***** Raw data *****

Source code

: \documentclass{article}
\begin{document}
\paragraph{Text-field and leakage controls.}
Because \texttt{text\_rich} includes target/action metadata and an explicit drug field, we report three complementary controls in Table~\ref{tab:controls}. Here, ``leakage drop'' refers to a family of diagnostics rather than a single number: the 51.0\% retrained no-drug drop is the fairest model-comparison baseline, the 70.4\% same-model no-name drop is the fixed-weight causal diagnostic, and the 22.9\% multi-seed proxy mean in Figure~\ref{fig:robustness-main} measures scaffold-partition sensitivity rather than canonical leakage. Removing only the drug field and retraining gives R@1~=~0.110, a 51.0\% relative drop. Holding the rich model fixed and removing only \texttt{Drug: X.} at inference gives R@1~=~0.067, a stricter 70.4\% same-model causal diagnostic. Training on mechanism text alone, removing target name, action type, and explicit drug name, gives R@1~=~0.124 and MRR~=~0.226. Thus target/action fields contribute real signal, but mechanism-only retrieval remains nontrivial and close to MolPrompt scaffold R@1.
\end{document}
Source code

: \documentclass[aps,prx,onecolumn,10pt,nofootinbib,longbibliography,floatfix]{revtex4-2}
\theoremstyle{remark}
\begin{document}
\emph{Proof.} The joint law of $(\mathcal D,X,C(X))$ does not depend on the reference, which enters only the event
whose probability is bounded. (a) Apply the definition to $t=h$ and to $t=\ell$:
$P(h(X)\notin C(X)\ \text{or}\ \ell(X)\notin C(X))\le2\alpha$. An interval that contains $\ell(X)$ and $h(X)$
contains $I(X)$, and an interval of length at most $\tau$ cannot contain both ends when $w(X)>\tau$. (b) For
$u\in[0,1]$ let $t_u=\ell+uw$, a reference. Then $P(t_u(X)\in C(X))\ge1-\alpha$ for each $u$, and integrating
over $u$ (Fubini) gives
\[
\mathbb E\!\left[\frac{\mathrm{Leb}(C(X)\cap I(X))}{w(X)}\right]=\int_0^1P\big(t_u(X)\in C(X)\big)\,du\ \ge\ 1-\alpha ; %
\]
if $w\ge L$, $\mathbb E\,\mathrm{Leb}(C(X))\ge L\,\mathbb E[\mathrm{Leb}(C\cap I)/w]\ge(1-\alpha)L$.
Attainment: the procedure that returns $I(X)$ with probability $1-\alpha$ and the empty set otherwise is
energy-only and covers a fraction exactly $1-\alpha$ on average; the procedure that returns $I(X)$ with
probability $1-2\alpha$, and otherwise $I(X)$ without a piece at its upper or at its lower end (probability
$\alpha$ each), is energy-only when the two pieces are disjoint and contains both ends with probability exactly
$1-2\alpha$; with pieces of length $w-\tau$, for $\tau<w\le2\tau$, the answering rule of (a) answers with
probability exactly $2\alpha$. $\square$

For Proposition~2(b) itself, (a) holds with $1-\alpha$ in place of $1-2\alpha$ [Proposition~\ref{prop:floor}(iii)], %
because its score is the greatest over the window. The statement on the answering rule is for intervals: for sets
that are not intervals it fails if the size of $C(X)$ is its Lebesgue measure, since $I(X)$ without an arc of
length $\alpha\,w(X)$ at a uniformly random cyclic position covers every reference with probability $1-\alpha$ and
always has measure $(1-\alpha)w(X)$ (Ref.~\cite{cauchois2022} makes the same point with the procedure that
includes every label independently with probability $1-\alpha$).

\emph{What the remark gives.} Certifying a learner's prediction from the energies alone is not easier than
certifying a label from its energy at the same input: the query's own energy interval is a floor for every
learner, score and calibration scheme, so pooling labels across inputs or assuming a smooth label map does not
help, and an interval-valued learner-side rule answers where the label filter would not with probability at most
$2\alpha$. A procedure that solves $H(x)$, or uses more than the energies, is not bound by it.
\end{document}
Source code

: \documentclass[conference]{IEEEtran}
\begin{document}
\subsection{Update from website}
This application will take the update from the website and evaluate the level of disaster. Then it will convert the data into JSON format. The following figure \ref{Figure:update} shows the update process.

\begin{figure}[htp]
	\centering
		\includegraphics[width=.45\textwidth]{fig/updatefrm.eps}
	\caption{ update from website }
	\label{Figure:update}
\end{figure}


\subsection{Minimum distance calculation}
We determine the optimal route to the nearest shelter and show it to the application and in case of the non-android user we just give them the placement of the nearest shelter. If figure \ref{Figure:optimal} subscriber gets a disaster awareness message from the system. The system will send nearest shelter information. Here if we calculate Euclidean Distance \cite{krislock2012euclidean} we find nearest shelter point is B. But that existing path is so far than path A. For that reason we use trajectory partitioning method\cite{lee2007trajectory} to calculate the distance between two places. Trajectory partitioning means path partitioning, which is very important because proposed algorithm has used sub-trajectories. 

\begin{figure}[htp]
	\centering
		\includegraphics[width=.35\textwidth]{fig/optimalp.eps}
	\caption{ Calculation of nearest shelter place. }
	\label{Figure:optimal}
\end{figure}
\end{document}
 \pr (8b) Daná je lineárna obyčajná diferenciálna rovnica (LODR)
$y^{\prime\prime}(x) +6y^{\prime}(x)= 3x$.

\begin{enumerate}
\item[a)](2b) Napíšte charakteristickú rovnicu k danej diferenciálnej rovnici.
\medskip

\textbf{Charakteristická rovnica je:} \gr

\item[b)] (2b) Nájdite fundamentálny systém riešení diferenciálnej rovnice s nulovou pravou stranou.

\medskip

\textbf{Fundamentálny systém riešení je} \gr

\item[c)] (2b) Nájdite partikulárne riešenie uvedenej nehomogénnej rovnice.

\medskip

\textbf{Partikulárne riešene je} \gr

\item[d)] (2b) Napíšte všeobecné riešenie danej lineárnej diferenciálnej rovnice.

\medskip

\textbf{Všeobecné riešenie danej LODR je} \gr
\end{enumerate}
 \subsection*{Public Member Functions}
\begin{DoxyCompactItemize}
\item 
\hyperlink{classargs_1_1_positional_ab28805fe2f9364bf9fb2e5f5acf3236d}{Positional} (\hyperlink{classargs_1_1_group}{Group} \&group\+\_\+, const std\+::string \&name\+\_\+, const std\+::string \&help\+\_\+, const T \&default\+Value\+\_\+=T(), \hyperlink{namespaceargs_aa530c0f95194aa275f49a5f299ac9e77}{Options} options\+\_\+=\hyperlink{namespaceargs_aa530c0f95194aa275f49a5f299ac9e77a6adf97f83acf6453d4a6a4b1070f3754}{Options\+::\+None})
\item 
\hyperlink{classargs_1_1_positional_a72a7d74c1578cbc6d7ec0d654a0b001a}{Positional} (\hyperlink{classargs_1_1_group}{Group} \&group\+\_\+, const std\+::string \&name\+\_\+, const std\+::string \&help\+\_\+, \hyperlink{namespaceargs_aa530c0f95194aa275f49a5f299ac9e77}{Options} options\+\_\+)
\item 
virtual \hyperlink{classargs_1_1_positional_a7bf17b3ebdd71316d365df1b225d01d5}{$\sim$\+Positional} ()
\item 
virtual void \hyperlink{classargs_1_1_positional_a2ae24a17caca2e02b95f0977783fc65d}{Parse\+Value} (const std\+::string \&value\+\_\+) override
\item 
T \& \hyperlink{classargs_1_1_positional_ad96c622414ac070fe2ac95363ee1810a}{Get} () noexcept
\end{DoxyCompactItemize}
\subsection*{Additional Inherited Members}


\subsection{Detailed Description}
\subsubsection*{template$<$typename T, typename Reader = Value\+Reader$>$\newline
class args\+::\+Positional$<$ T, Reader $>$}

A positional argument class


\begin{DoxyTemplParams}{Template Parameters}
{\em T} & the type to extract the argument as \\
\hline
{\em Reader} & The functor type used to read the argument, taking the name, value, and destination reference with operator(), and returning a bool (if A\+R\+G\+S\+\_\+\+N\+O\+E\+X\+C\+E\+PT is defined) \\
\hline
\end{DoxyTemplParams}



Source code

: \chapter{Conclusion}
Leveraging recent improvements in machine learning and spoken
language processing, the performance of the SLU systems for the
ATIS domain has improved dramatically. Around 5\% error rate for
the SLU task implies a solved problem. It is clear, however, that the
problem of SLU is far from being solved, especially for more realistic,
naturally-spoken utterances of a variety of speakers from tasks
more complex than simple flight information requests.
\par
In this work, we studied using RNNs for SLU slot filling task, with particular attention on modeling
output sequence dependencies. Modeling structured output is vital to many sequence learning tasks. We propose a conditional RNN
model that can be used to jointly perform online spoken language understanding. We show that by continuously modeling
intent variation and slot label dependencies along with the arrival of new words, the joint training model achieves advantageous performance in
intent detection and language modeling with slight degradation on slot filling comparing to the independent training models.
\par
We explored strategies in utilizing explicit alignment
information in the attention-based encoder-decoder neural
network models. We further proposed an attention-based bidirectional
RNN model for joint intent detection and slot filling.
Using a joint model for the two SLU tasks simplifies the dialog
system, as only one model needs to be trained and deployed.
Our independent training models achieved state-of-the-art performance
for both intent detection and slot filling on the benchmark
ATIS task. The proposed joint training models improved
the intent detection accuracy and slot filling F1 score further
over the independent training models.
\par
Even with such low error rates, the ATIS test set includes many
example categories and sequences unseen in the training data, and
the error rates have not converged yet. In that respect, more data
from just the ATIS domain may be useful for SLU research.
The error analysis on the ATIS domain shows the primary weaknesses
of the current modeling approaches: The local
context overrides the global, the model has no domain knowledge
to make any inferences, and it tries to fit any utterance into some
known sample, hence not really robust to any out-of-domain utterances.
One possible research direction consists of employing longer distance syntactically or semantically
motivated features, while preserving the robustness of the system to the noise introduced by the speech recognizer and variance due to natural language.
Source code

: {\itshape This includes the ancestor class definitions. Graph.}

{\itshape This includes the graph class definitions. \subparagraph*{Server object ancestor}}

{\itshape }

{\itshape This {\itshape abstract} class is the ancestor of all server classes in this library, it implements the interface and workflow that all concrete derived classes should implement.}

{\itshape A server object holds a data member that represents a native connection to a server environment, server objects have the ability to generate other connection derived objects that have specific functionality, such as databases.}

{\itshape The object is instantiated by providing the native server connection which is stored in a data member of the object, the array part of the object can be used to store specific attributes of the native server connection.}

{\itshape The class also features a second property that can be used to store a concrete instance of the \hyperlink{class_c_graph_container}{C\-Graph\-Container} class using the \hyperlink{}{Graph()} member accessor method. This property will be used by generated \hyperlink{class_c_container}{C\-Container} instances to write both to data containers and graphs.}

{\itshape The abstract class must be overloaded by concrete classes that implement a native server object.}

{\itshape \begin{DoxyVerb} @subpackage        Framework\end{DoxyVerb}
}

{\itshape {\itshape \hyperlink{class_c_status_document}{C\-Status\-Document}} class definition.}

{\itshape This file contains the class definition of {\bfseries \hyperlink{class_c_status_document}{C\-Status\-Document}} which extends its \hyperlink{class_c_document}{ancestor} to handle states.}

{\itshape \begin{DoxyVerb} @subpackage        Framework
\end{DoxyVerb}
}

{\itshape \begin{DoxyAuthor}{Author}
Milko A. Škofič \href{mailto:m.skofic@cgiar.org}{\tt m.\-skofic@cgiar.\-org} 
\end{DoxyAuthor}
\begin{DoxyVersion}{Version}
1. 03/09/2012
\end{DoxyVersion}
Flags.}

*****

Problem details
From the entries above, write out only the lines starting at the line that holds "the SLU task" and ending at the line that holds "One possible research", keeping both and matching them exactly.

Result of the task
the SLU task implies a solved problem. It is clear, however, that the
problem of SLU is far from being solved, especially for more realistic,
naturally-spoken utterances of a variety of speakers from tasks
more complex than simple flight information requests.
\par
In this work, we studied using RNNs for SLU slot filling task, with particular attention on modeling
output sequence dependencies. Modeling structured output is vital to many sequence learning tasks. We propose a conditional RNN
model that can be used to jointly perform online spoken language understanding. We show that by continuously modeling
intent variation and slot label dependencies along with the arrival of new words, the joint training model achieves advantageous performance in
intent detection and language modeling with slight degradation on slot filling comparing to the independent training models.
\par
We explored strategies in utilizing explicit alignment
information in the attention-based encoder-decoder neural
network models. We further proposed an attention-based bidirectional
RNN model for joint intent detection and slot filling.
Using a joint model for the two SLU tasks simplifies the dialog
system, as only one model needs to be trained and deployed.
Our independent training models achieved state-of-the-art performance
for both intent detection and slot filling on the benchmark
ATIS task. The proposed joint training models improved
the intent detection accuracy and slot filling F1 score further
over the independent training models.
\par
Even with such low error rates, the ATIS test set includes many
example categories and sequences unseen in the training data, and
the error rates have not converged yet. In that respect, more data
from just the ATIS domain may be useful for SLU research.
The error analysis on the ATIS domain shows the primary weaknesses
of the current modeling approaches: The local
context overrides the global, the model has no domain knowledge
to make any inferences, and it tries to fit any utterance into some
known sample, hence not really robust to any out-of-domain utterances.
One possible research direction consists of employing longer distance syntactically or semantically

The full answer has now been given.